For this pointless exercise in e-machismo and gross stereotyping, let’s limit this big fight to any nameplate that is no longer sold worldwide. Willys owners can come pretend they’re G.I. Joe behind enemy lines because no one sells a “Willys” anymore. However, the Citröen faithful cannot, as you can still buy a new one in other countries, and we’d really like to leave them unharmed so we can get our hands on their 2017 rally car. (Please?)
Personally, I think the Pontiac owners would win, and not because they have a black belt in some obscure martial art they studied in a year off-the-grid. (That’s more likely to be a Saab thing.) No, it’s because the people who now gravitate to the marque of my first car tend to be less predictable than most. Do you really think the owner of a 1999 Pontiac Sunfire cares about fighting clean?
Those G.I. Joe fantasies of hopping out of the Willys and saving the world would not be coming true, as these fellows spend more time fixing their antique vehicles than they do studying the finer points of hand-to-hand combat. International owners might come close, but tetanus spasms would take them out of contention soon.
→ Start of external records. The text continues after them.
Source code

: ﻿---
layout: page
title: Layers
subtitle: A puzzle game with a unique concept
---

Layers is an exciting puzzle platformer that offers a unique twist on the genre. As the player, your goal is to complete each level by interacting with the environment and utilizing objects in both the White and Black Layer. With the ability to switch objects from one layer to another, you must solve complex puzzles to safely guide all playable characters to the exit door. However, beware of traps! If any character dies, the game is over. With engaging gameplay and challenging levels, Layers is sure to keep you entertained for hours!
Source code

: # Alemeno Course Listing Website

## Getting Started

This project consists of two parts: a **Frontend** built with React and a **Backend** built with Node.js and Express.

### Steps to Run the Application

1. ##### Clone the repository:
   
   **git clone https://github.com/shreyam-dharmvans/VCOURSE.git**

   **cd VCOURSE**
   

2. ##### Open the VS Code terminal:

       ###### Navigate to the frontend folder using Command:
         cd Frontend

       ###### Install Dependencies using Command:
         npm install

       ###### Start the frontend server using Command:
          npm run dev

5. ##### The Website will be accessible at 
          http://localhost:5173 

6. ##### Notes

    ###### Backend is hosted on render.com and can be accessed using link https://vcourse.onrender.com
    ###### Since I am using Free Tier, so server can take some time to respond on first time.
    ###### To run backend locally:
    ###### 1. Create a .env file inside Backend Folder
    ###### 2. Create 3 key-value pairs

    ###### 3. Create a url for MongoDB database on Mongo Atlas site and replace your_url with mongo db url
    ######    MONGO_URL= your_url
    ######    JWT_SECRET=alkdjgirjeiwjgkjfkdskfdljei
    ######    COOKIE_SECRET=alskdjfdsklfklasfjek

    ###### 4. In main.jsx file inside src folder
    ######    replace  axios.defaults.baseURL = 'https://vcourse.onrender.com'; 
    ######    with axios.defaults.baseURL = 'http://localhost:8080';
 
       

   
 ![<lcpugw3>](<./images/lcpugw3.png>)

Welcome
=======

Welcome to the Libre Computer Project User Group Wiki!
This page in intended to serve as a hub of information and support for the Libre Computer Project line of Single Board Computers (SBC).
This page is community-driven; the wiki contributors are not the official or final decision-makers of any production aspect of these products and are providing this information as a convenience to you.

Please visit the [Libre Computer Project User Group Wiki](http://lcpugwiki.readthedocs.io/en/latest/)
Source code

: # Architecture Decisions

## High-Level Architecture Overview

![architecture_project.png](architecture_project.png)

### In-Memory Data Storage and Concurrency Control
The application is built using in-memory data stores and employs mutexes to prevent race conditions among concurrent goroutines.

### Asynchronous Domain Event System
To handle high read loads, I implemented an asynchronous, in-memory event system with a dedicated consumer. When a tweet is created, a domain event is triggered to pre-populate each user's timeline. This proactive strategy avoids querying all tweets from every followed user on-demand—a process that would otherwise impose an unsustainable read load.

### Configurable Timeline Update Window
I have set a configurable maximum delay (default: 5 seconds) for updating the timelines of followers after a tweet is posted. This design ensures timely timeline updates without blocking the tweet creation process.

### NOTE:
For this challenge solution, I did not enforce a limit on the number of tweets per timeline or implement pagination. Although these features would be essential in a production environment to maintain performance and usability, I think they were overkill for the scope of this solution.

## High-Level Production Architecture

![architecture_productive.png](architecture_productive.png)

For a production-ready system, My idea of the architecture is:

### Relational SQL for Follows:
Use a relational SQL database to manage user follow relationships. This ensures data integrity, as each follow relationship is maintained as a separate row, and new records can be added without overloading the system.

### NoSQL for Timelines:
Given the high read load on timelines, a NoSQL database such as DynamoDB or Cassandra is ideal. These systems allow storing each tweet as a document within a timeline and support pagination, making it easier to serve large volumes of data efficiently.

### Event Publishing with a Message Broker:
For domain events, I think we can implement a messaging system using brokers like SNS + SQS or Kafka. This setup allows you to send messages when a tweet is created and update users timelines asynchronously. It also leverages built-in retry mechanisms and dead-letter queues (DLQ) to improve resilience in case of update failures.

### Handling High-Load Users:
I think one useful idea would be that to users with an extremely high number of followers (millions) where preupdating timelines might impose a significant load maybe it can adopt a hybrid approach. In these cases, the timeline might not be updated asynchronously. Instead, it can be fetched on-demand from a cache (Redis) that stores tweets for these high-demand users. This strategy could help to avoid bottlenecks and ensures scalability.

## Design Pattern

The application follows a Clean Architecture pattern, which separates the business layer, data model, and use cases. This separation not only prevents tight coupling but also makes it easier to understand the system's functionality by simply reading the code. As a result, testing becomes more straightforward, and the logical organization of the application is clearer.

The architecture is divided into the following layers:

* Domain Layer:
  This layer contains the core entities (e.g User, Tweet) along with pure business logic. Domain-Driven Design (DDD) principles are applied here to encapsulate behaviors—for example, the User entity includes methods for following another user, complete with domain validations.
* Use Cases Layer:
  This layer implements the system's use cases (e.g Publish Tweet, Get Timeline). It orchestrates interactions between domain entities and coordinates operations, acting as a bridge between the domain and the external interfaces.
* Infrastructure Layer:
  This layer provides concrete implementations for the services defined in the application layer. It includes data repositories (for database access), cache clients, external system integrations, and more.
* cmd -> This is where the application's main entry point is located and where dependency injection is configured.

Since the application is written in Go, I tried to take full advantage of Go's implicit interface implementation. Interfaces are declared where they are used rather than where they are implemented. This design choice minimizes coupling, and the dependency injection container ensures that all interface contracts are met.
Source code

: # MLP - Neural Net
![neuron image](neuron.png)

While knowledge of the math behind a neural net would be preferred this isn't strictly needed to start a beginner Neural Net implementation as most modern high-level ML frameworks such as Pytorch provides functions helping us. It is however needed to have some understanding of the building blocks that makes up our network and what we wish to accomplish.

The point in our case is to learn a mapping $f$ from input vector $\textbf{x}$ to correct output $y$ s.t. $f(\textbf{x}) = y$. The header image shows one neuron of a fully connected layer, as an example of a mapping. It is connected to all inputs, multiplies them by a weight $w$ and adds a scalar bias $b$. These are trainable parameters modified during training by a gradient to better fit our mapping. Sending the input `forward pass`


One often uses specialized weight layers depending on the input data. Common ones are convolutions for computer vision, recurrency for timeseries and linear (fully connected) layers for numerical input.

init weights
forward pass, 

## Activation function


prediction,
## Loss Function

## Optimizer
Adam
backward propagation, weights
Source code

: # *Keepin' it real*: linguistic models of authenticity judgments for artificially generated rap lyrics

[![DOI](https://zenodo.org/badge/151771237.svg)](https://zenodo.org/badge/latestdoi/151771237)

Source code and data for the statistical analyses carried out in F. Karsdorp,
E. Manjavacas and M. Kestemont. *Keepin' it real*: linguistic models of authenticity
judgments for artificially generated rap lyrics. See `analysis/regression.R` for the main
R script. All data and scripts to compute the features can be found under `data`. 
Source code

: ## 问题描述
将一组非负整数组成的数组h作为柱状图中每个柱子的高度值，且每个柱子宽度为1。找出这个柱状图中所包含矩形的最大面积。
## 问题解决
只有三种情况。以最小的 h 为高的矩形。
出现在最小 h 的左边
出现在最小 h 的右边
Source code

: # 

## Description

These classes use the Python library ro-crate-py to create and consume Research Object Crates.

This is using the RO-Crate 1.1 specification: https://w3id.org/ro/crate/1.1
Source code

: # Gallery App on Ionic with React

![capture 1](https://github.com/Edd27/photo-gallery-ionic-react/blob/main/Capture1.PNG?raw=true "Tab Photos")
Meanwhile, there’s a reason why our buddies at Hooniverse named the Pontiac Grand Prix GTP the “JuggaLambo.” If you see an Insane Clown Posse running-knife-guy on the back window of a car that smells vaguely of Faygo, cigarette smoke and crushed dreams, chances are, it’s one of General Motors’ less prestigious models.
For ages, Pontiac was billed as the everyman’s performance vehicle, and as they’ve aged, their plastic-cladded later models have fallen into the hands of third-gear-pulling freeway hooligans. “Driving excitement” all too often translated into lukewarm dressed-up versions of the Cavalier. The seasoned classic car collector who spends the bulk of his automotive spare time polishing his classic GTOs (plural) is not who wins this fight.
No, it’s the bulk of crappy Pontiacs whose owners just ain’t care who will win for the Grand Chief’s noble yet dead brand. Thus, Pontiac owners get my vote my vote as the clear winner of this fight because they’re the most likely to be on methamphetamine and resort to biting. Our too-polite Nash-Healey fans will cry foul at the use of teeth, but technically, it’s legal. Dirty, but legal.
What say you? Who do you think would win the Battle of the Dead Brands? And don’t try this at home. We’ve got our eyes on you Th!nk-types. Don’t even think about it.